(TASK MATERIAL begins)

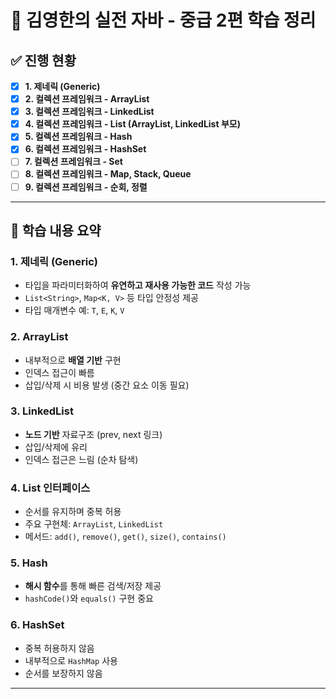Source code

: # 📘 김영한의 실전 자바 - 중급 2편 학습 정리

## ✅ 진행 현황

- [x] **1. 제네릭 (Generic)**
- [x] **2. 컬렉션 프레임워크 - ArrayList**
- [x] **3. 컬렉션 프레임워크 - LinkedList**
- [x] **4. 컬렉션 프레임워크 - List (ArrayList, LinkedList 부모)**
- [x] **5. 컬렉션 프레임워크 - Hash**
- [x] **6. 컬렉션 프레임워크 - HashSet**
- [ ] **7. 컬렉션 프레임워크 - Set**
- [ ] **8. 컬렉션 프레임워크 - Map, Stack, Queue**
- [ ] **9. 컬렉션 프레임워크 - 순회, 정렬**

---

## 📂 학습 내용 요약

### 1. 제네릭 (Generic)
- 타입을 파라미터화하여 **유연하고 재사용 가능한 코드** 작성 가능
- `List<String>`, `Map<K, V>` 등 타입 안정성 제공
- 타입 매개변수 예: `T`, `E`, `K`, `V`

### 2. ArrayList
- 내부적으로 **배열 기반** 구현
- 인덱스 접근이 빠름
- 삽입/삭제 시 비용 발생 (중간 요소 이동 필요)

### 3. LinkedList
- **노드 기반** 자료구조 (prev, next 링크)
- 삽입/삭제에 유리
- 인덱스 접근은 느림 (순차 탐색)

### 4. List 인터페이스
- 순서를 유지하며 중복 허용
- 주요 구현체: `ArrayList`, `LinkedList`
- 메서드: `add()`, `remove()`, `get()`, `size()`, `contains()`

### 5. Hash
- **해시 함수**를 통해 빠른 검색/저장 제공
- `hashCode()`와 `equals()` 구현 중요

### 6. HashSet
- 중복 허용하지 않음
- 내부적으로 `HashMap` 사용
- 순서를 보장하지 않음

---
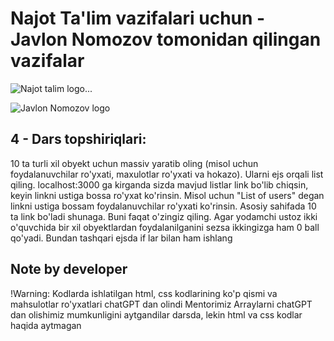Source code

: # Najot Ta'lim vazifalari uchun - Javlon Nomozov tomonidan qilingan vazifalar

![Najot talim logo...](https://assets-global.website-files.com/62361b0ee9fbf8a744598959/62be9351137b5e0541861308_Najot-logo-1.jpg)

![Javlon Nomozov logo](https://avatars.githubusercontent.com/u/69708014?v=4)

## 4 - Dars topshiriqlari:

10 ta turli xil obyekt uchun massiv yaratib oling (misol uchun foydalanuvchilar ro'yxati, maxulotlar ro'yxati va hokazo). Ularni ejs orqali list qiling. localhost:3000 ga kirganda sizda mavjud listlar link bo'lib chiqsin, keyin linkni ustiga bossa ro'yxat ko'rinsin. Misol uchun "List of users" degan linkni ustiga bossam foydalanuvchilar ro'yxati ko'rinsin. Asosiy sahifada 10 ta link bo'ladi shunaga. Buni faqat o'zingiz qiling. Agar yodamchi ustoz ikki o'quvchida bir xil obyektlardan foydalanilganini sezsa ikkingizga ham 0 ball qo'yadi. Bundan tashqari ejsda if lar bilan ham ishlang

## Note by developer

!Warning: Kodlarda ishlatilgan html, css kodlarining ko'p qismi va mahsulotlar ro'yxatlari chatGPT dan olindi
Mentorimiz Arraylarni chatGPT dan olishimiz mumkunligini aytgandilar darsda, lekin html va css kodlar haqida aytmagan
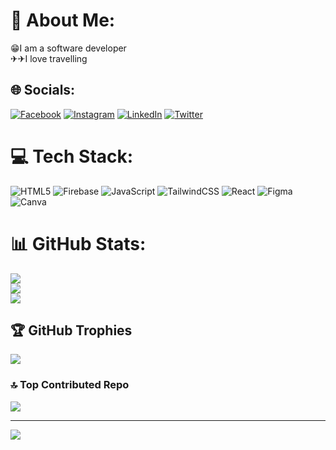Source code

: # 🧠 About Me:
😁I am a software developer<br>✈✈I love travelling<br>


## 🌐 Socials:
[![Facebook](https://img.shields.io/badge/Facebook-%231877F2.svg?logo=Facebook&logoColor=white)](https://facebook.com/Brianwanyama) [![Instagram](https://img.shields.io/badge/Instagram-%23E4405F.svg?logo=Instagram&logoColor=white)](https://instagram.com/i.amWanyama) [![LinkedIn](https://img.shields.io/badge/LinkedIn-%230077B5.svg?logo=linkedin&logoColor=white)](https://linkedin.com/in/Brianwanyama) [![Twitter](https://img.shields.io/badge/Twitter-%231DA1F2.svg?logo=Twitter&logoColor=white)](https://twitter.com/Vivek97Brian) 

# 💻 Tech Stack:
![HTML5](https://img.shields.io/badge/html5-%23E34F26.svg?style=for-the-badge&logo=html5&logoColor=white) ![Firebase](https://img.shields.io/badge/firebase-%23039BE5.svg?style=for-the-badge&logo=firebase) ![JavaScript](https://img.shields.io/badge/javascript-%23323330.svg?style=for-the-badge&logo=javascript&logoColor=%23F7DF1E) ![TailwindCSS](https://img.shields.io/badge/tailwindcss-%2338B2AC.svg?style=for-the-badge&logo=tailwind-css&logoColor=white) ![React](https://img.shields.io/badge/react-%2320232a.svg?style=for-the-badge&logo=react&logoColor=%2361DAFB) 	![Figma](https://img.shields.io/badge/figma-%23F24E1E.svg?style=for-the-badge&logo=figma&logoColor=white) ![Canva](https://img.shields.io/badge/Canva-%2300C4CC.svg?style=for-the-badge&logo=Canva&logoColor=white)
# 📊 GitHub Stats:
![](https://github-readme-stats.vercel.app/api?username=wanayama&theme=dark&hide_border=false&include_all_commits=false&count_private=false)<br/>
![](https://github-readme-streak-stats.herokuapp.com/?user=wanayama&theme=dark&hide_border=false)<br/>
![](https://github-readme-stats.vercel.app/api/top-langs/?username=wanayama&theme=dark&hide_border=false&include_all_commits=false&count_private=false&layout=compact)

## 🏆 GitHub Trophies
![](https://github-profile-trophy.vercel.app/?username=wanayama&theme=radical&no-frame=false&no-bg=true&margin-w=4)

### 🔝 Top Contributed Repo
![](https://github-contributor-stats.vercel.app/api?username=wanayama&limit=5&theme=dark&combine_all_yearly_contributions=true)

---
[![](https://visitcount.itsvg.in/api?id=wanayama&icon=0&color=0)](https://visitcount.itsvg.in)

<!-- Proudly created with GPRM ( https://gprm.itsvg.in ) -->
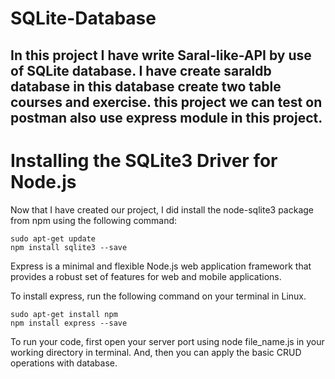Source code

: # SQLite-Database
## In this project I have write Saral-like-API by use of SQLite database. I have create saraldb database in this database create two table courses and exercise. this project we can test on postman also use express module in this project. 

# Installing the SQLite3 Driver for Node.js
Now that I have created our project, I did install the node-sqlite3 package from npm using the following command:

    sudo apt-get update
    npm install sqlite3 --save
    
Express is a minimal and flexible Node.js web application framework that provides a robust set of features for web and mobile applications.

To install express, run the following command on your terminal in Linux.

    sudo apt-get install npm
    npm install express --save

To run your code, first open your server port using node file_name.js in your working directory in terminal. And, then you can apply the basic CRUD operations with database.
    


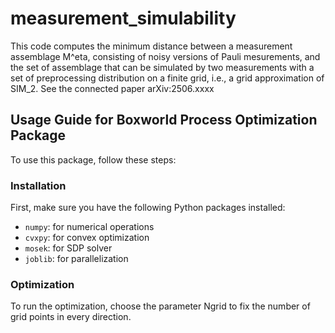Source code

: # measurement_simulability
This code computes the minimum distance between a measurement assemblage M^eta, consisting of noisy versions of Pauli mesurements, and the set of assemblage that can be simulated by two measurements with a set of preprocessing distribution on a finite grid, i.e., a grid approximation of SIM_2. See the connected paper arXiv:2506.xxxx

## Usage Guide for Boxworld Process Optimization Package

To use this package, follow these steps:

### Installation
First, make sure you have the following Python packages installed:
- `numpy`: for numerical operations
- `cvxpy`: for convex optimization
- `mosek`: for SDP solver
- `joblib`: for parallelization

### Optimization
To run the optimization, choose the parameter Ngrid to fix the number of grid points in every direction.

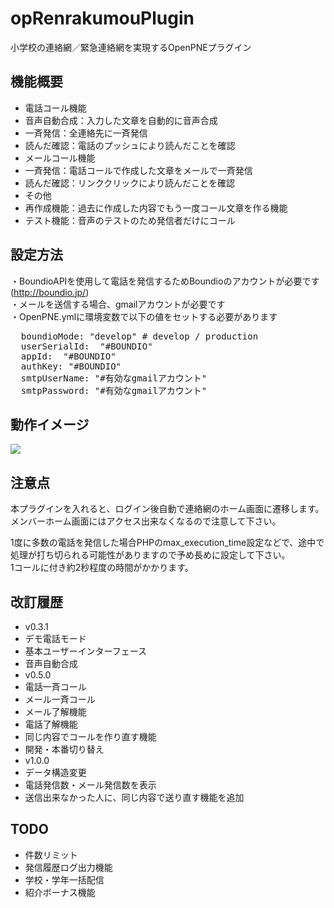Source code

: opRenrakumouPlugin
==================

小学校の連絡網／緊急連絡網を実現するOpenPNEプラグイン

機能概要
----
- 電話コール機能
 - 音声自動合成：入力した文章を自動的に音声合成
 - 一斉発信：全連絡先に一斉発信
 - 読んだ確認：電話のプッシュにより読んだことを確認
- メールコール機能
 - 一斉発信：電話コールで作成した文章をメールで一斉発信
 - 読んだ確認：リンククリックにより読んだことを確認
- その他
 - 再作成機能：過去に作成した内容でもう一度コール文章を作る機能
 - テスト機能：音声のテストのため発信者だけにコール


設定方法
----
・BoundioAPIを使用して電話を発信するためBoundioのアカウントが必要です (http://boundio.jp/)  
・メールを送信する場合、gmailアカウントが必要です  
・OpenPNE.ymlに環境変数で以下の値をセットする必要があります

<pre>
  boundioMode: "develop" # develop / production
  userSerialId:  "#BOUNDIO"
  appId:  "#BOUNDIO"
  authKey: "#BOUNDIO"
  smtpUserName: "#有効なgmailアカウント"
  smtpPassword: "#有効なgmailアカウント"
</pre>

動作イメージ
----
<img src="http://i3.minus.com/jAtUkahXKnI73.png">

注意点
----
本プラグインを入れると、ログイン後自動で連絡網のホーム画面に遷移します。  
メンバーホーム画面にはアクセス出来なくなるので注意して下さい。  
  
1度に多数の電話を発信した場合PHPのmax_execution_time設定などで、途中で処理が打ち切られる可能性がありますので予め長めに設定して下さい。  
1コールに付き約2秒程度の時間がかかります。


改訂履歴
----
- v0.3.1
 - デモ電話モード
 - 基本ユーザーインターフェース
 - 音声自動合成
- v0.5.0
 - 電話一斉コール
 - メール一斉コール
 - メール了解機能
 - 電話了解機能
 - 同じ内容でコールを作り直す機能
 - 開発・本番切り替え
- v1.0.0
 - データ構造変更
 - 電話発信数・メール発信数を表示
 - 送信出来なかった人に、同じ内容で送り直す機能を追加

TODO
----
- 件数リミット
- 発信履歴ログ出力機能
- 学校・学年一括配信
- 紹介ボーナス機能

(TASK MATERIAL ends)

● PROBLEM REQUIREMENTS: Only one part of the material above is to be transcribed, namely the lines starting with the line that has "- 인덱스 접근이 빠름" and going on through the line that has "- 중복 허용하지 않음", exactly as they stand.

● EXERCISE SOLUTION:
- 인덱스 접근이 빠름
- 삽입/삭제 시 비용 발생 (중간 요소 이동 필요)

### 3. LinkedList
- **노드 기반** 자료구조 (prev, next 링크)
- 삽입/삭제에 유리
- 인덱스 접근은 느림 (순차 탐색)

### 4. List 인터페이스
- 순서를 유지하며 중복 허용
- 주요 구현체: `ArrayList`, `LinkedList`
- 메서드: `add()`, `remove()`, `get()`, `size()`, `contains()`

### 5. Hash
- **해시 함수**를 통해 빠른 검색/저장 제공
- `hashCode()`와 `equals()` 구현 중요

### 6. HashSet
- 중복 허용하지 않음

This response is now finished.